Posted: Jan 3, 2022
**Guest post written by Yona Marie, originally featured in her blog.
All types of companies sponsor musicians and creators. The trick is, not many of the companies will showcase that fact and will either reach out to you directly, or you will have to reach out to them directly. The best types of companies to sponsor your music are the companies that you genuinely enjoy and feel a connection to, and companies that are large enough to have a big budget for risks like sponsorships. Think banks, big clothing brands, beer companies, and major instrument retailers.
Some companies actually do showcase and pride themselves in sponsoring artists and I will share a few below for you to check out! Before you get overly excited and contact the company, be sure you have the right tools as a musician or music brand before you act too fast and get turned down.
Taco Bell has an established sponsorship program for artists and bands called "Feed The Beat". Sometimes they hold off on applications, but on a good day, you can submit your music brand information to them in hopes of getting exposure as a featured artist and free food!
Yamaha has a really good sponsorship program for musicians, but the key here they say is that you must be exceptionally talented. Now I'm not sure how much love they give to singers, but if you're an instrumentalist with some skills, apply and see if you can get deep discounts, press opportunities, and performance opportunities!
Music And Spirits
Here's a smaller company that's looking for Americana styles like country, folk, and blues in particular to sponsor. Here's a chance to get exposure and enjoy live performance networking opportunities as well, especially if you're near Virginia.
This one is a small clothing company looking for socially conscious creatives and brands for sponsorship deals. While this looks more like a partnership than a sponsorship, it doesn't hurt to reach out and see what they can offer you.
Here are just some general tips for getting sponsorship. First thing's first, you want to be really great at what you do. You don't have great chances if you are new to your craft. Like Yamaha's sponsorship page says, they are looking for exceptional musicians. I'm sure most sponsors share the same sentiment when it comes to your talent levels.

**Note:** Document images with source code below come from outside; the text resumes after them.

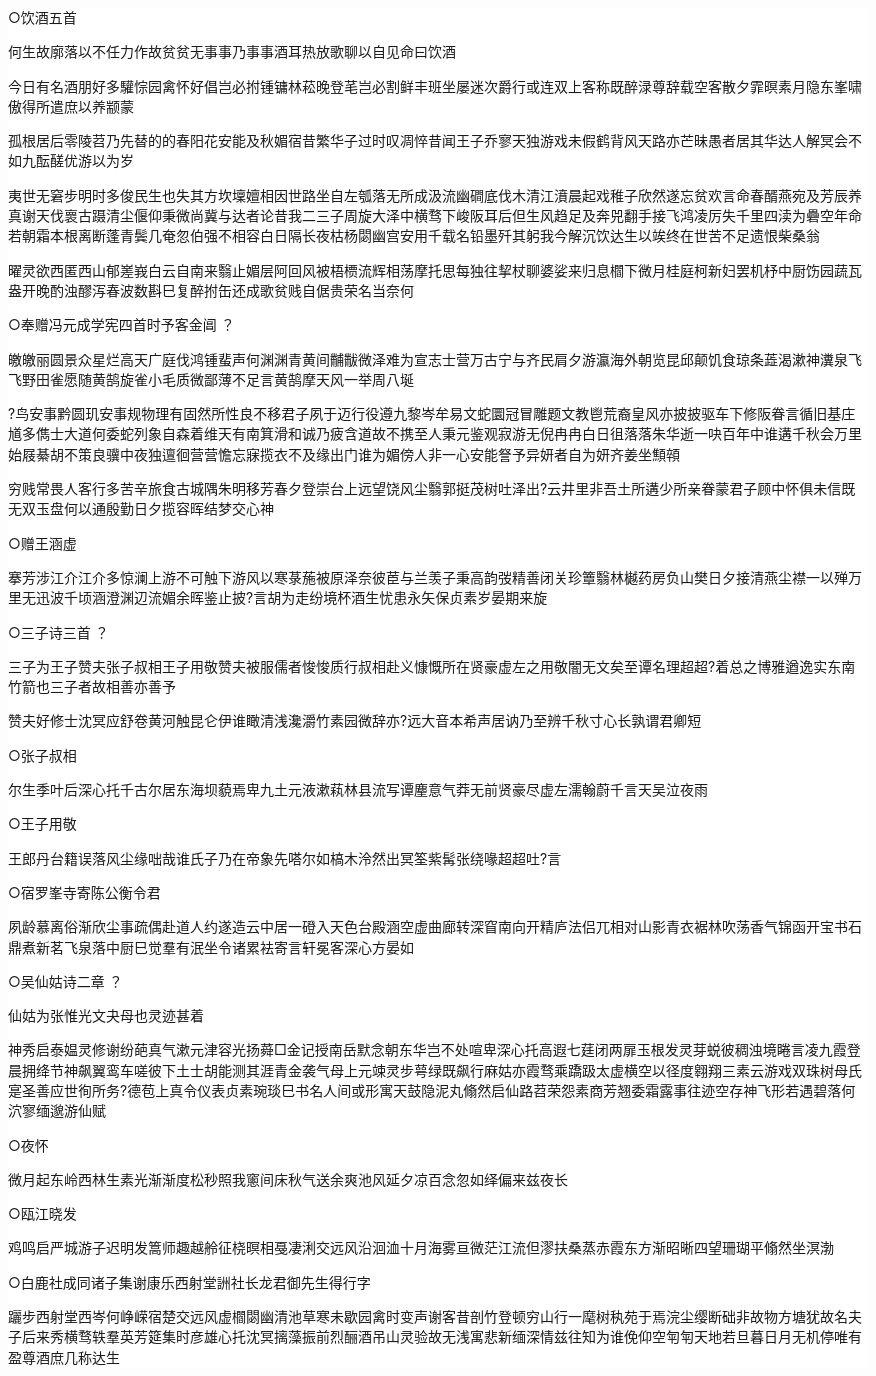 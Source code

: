 ○饮酒五首  

何生故廓落以不任力作故贫贫无事事乃事事酒耳热放歌聊以自见命曰饮酒  

今日有名酒朋好多驩悰园禽怀好倡岂必拊锺镛林菘晚登芼岂必割鲜丰班坐屡迷次爵行或连双上客称既醉渌尊辞载空客散夕霏暝素月隐东峯啸傲得所遣庶以养颛蒙  

孤根居后零陵苕乃先替的的春阳花安能及秋媚宿昔繁华子过时叹凋悴昔闻王子乔寥天独游戏未假鹤背风天路亦芒昧愚者居其华达人解冥会不如九酝醝优游以为岁  

夷世无窘步明时多俊民生也失其方坎壈嬗相因世路坐自左瓠落无所成汲流幽磵底伐木清江濆晨起戏稚子欣然遂忘贫欢言命春醑燕宛及芳辰养真谢天伐褱古蹑清尘偃仰秉微尚冀与达者论昔我二三子周旋大泽中横骛下峻阪耳后但生风趋足及奔兕翻手接飞鸿凌厉失千里四渎为礨空年命若朝霜本根离断蓬青鬓几奄忽伯强不相容白日隔长夜枯杨閟幽宫安用千载名铅墨歼其躬我今解沉饮达生以竢终在世苦不足遗恨柴桑翁  

曜灵欲西匿西山郁嵳峩白云自南来翳止媚层阿回风被梧槚流辉相荡摩托思每独往挈杖聊婆娑来归息櫩下微月桂庭柯新妇罢机杼中厨饬园蔬瓦盎开晚酌浊醪泻春波数斟巳复醉拊缶还成歌贫贱自倨贵荣名当奈何  

○奉赠冯元成学宪四首时予客金阊 ？  

皦皦丽圆景众星烂高天广庭伐鸿锺蜚声何渊渊青黄间黼黻微泽难为宣志士营万古宁与齐民肩夕游瀛海外朝览昆邱颠饥食琼条蕋渴漱神瀵泉飞飞野田雀愿随黄鹄旋雀小毛质微鄙薄不足言黄鹄摩天风一举周八埏  

?鸟安事黔圆玑安事规物理有固然所性良不移君子夙于迈行役遵九黎岑牟易文蛇圜冠冒雕题文教鬯荒裔皇风亦披披驱车下修阪眷言循旧基庄馗多儁士大道何委蛇列象自森着维天有南箕滑和诚乃疲含道故不携至人秉元鉴观寂游无倪冉冉白日徂落落朱华逝一吷百年中谁遘千秋会万里始屐綦胡不策良骥中夜独邅徊营营憺忘寐揽衣不及缘出门谁为媚傍人非一心安能詧予异妍者自为妍齐姜坐顦顇  

穷贱常畏人客行多苦辛旅食古城隅朱明移芳春夕登崇台上远望饶风尘翳郭挺茂树吐泽出?云井里非吾土所遘少所亲眷蒙君子顾中怀俱未信既无双玉盘何以通殷勤日夕揽容晖结梦交心神  

○赠王涵虚  

搴芳涉江介江介多惊澜上游不可触下游风以寒菉葹被原泽奈彼茞与兰羡子秉高韵弢精善闭关珍簟翳林樾药房负山樊日夕接清燕尘襟一以殚万里无迅波千顷涵澄渊辺流媚余晖鉴止披?言胡为走纷境杯酒生忧患永矢保贞素岁晏期来旋  

○三子诗三首 ？  

三子为王子赞夫张子叔相王子用敬赞夫被服儒者悛悛质行叔相赴义慷慨所在贤豪虚左之用敬闇无文矣至谭名理超超?着总之博雅遒逸实东南竹箭也三子者故相善亦善予  

赞夫好修士沈冥应舒卷黄河触昆仑伊谁瞰清浅瀺灂竹素园微辞亦?远大音本希声居讷乃至辨千秋寸心长孰谓君卿短  

○张子叔相  

尔生季叶后深心托千古尔居东海坝藐焉卑九土元液漱萟林县流写谭麈意气莽无前贤豪尽虚左濡翰蔚千言天吴泣夜雨  

○王子用敬  

王郎丹台籍误落风尘缘咄哉谁氏子乃在帝象先嗒尔如槁木泠然出冥筌紫髯张绕喙超超吐?言  

○宿罗峯寺寄陈公衡令君  

夙龄慕离俗渐欣尘事疏偶赴道人约遂造云中居一磴入天色台殿涵空虚曲廊转深窅南向开精庐法侣兀相对山影青衣裾林吹荡香气锦函开宝书石鼎煮新茗飞泉落中厨巳觉羣有泯坐令诸累袪寄言轩冕客深心方晏如  

○吴仙姑诗二章 ？  

仙姑为张惟光文夬母也灵迹甚着  

神秀启泰媪灵修谢纷葩真气漱元津容光扬蕣□金记授南岳默念朝东华岂不处喧卑深心托高遐七莛闭两扉玉根发灵芽蜕彼稠浊境睠言凌九霞登晨拥绛节神飙翼鸾车嗟彼下土士胡能测其涯青金袭气母上元竦灵步萼绿既飙行麻姑亦霞骛乘蹻趿太虚横空以径度翱翔三素云游戏双珠树母氏寔圣善应世徇所务?德苞上真令仪表贞素琬琰巳书名人间或形寓天鼓隐泥丸翛然启仙路苕荣怨素商芳翘委霜露事往迹空存神飞形若遇碧落何泬寥缅邈游仙赋  

○夜怀  

微月起东岭西林生素光渐渐度松秒照我窻间床秋气送余爽池风延夕凉百念忽如绎偏来兹夜长  

○瓯江晓发  

鸡鸣启严城游子迟明发篙师趣越舲征桡暝相戞凄浰交远风沿洄洫十月海雾亘微茫江流但漻扶桑蒸赤霞东方渐昭晰四望珊瑚平翛然坐溟渤  

○白鹿社成同诸子集谢康乐西射堂詶社长龙君御先生得行字  

躧步西射堂西岑何峥嵘宿楚交远风虚櫩閟幽清池草寒未歇园禽时变声谢客昔剖竹登顿穷山行一麾树秇苑于焉浣尘缨断础非故物方塘犹故名夫子后来秀横骛轶羣英芳筵集时彦雄心托沈冥摛藻振前烈酾酒吊山灵验故无浅寓悲新缅深情兹往知为谁俛仰空匉匉天地若旦暮日月无机停唯有盈尊酒庶几称达生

The next thing you want to make sure you have is an audience. Sponsorships, like partnerships, require an exchange. Ask yourself, what can this sponsor get from working with you? You're likely looking for a sponsor because you need money and/or exposure, but they are more likely to work with someone who is well in their journey to building a successful brand with an impressive audience.
Sponsors would love to work with someone with a large social media following, for example. They also want to see artists that have touring experience and some sales success. If you aren't at this level yet, bookmark some brands you see for future opportunities and work on basic ways to market and promote yourself first.
Steps To Consider:
Step 1: Research companies that you have a high interest in that will fit your brand. Most companies have a "Contact Us" or "Advertising" page that you can bookmark or jot down while you do your research.

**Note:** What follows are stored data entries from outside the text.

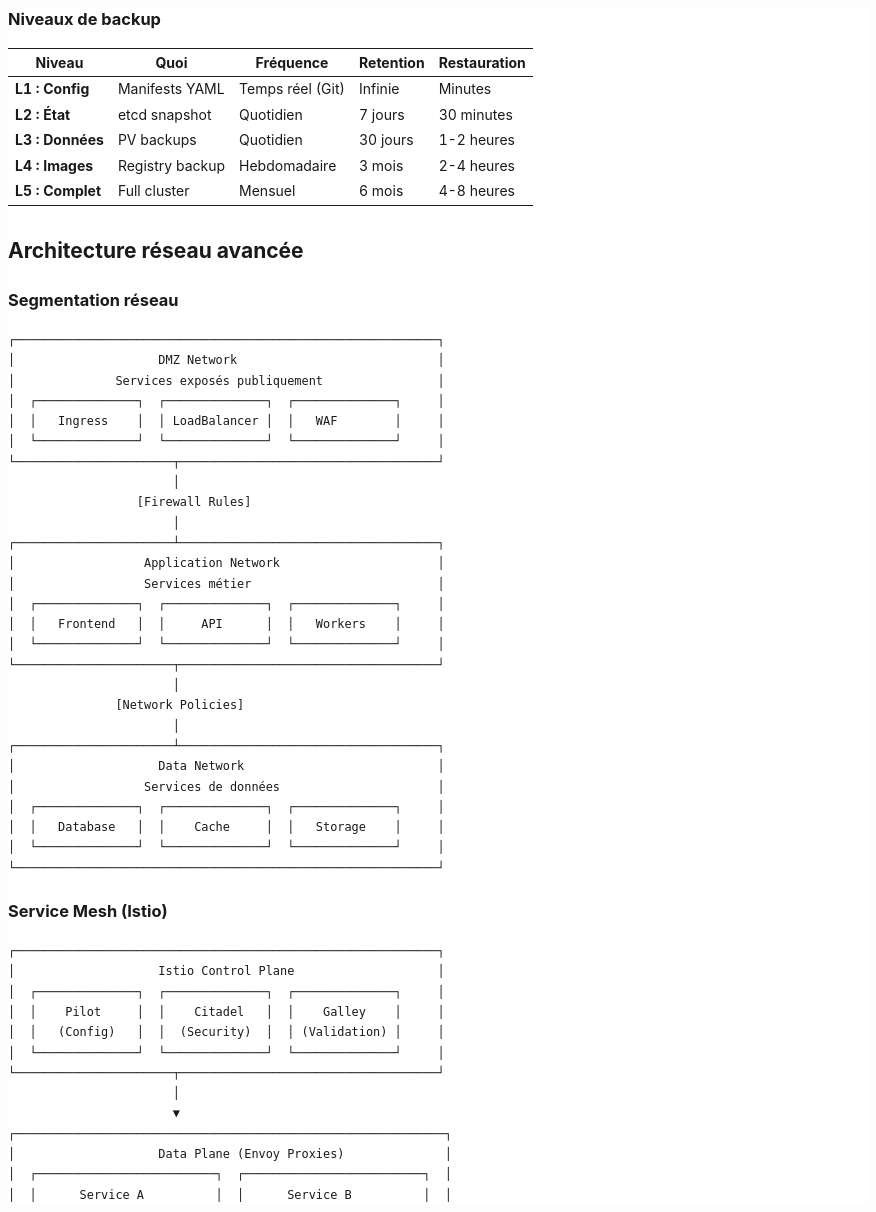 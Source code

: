 ### Niveaux de backup

| Niveau | Quoi | Fréquence | Retention | Restauration |
|--------|------|-----------|-----------|--------------|
| **L1 : Config** | Manifests YAML | Temps réel (Git) | Infinie | Minutes |
| **L2 : État** | etcd snapshot | Quotidien | 7 jours | 30 minutes |
| **L3 : Données** | PV backups | Quotidien | 30 jours | 1-2 heures |
| **L4 : Images** | Registry backup | Hebdomadaire | 3 mois | 2-4 heures |
| **L5 : Complet** | Full cluster | Mensuel | 6 mois | 4-8 heures |

## Architecture réseau avancée

### Segmentation réseau

```
┌───────────────────────────────────────────────────────────┐
│                    DMZ Network                            │
│              Services exposés publiquement                │
│  ┌──────────────┐  ┌──────────────┐  ┌──────────────┐     │
│  │   Ingress    │  │ LoadBalancer │  │   WAF        │     │
│  └──────────────┘  └──────────────┘  └──────────────┘     │
└──────────────────────┬────────────────────────────────────┘
                       │
                  [Firewall Rules]
                       │
┌──────────────────────┴────────────────────────────────────┐
│                  Application Network                      │
│                  Services métier                          │
│  ┌──────────────┐  ┌──────────────┐  ┌──────────────┐     │
│  │   Frontend   │  │     API      │  │   Workers    │     │
│  └──────────────┘  └──────────────┘  └──────────────┘     │
└──────────────────────┬────────────────────────────────────┘
                       │
               [Network Policies]
                       │
┌──────────────────────┴────────────────────────────────────┐
│                    Data Network                           │
│                  Services de données                      │
│  ┌──────────────┐  ┌──────────────┐  ┌──────────────┐     │
│  │   Database   │  │    Cache     │  │   Storage    │     │
│  └──────────────┘  └──────────────┘  └──────────────┘     │
└───────────────────────────────────────────────────────────┘
```

### Service Mesh (Istio)

```
┌───────────────────────────────────────────────────────────┐
│                    Istio Control Plane                    │
│  ┌──────────────┐  ┌──────────────┐  ┌──────────────┐     │
│  │    Pilot     │  │    Citadel   │  │    Galley    │     │
│  │   (Config)   │  │  (Security)  │  │ (Validation) │     │
│  └──────────────┘  └──────────────┘  └──────────────┘     │
└──────────────────────┬────────────────────────────────────┘
                       │
                       ▼
┌────────────────────────────────────────────────────────────┐
│                    Data Plane (Envoy Proxies)              │
│  ┌─────────────────────────┐  ┌─────────────────────────┐  │
│  │      Service A          │  │      Service B          │  │
```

Step 2: Brainstorm the angle at which you will approach them in a way that can pique their interest. Figure out their target market and see if your fan base matches that market. If not, keep looking for other companies.
Step 3: Draft and send a personalized email to the company of interest that shows what you can bring to the table. You will want to highlight key figures including your social media following, the number of people in the audience when you do shows, your email list, and your sales stats. Other figures may come into play depending on the brand's service and niche. For example, Yamaha would want to get details on your teaching background and publication history/sales if you're an instrumentalist that also educates as a part of your career."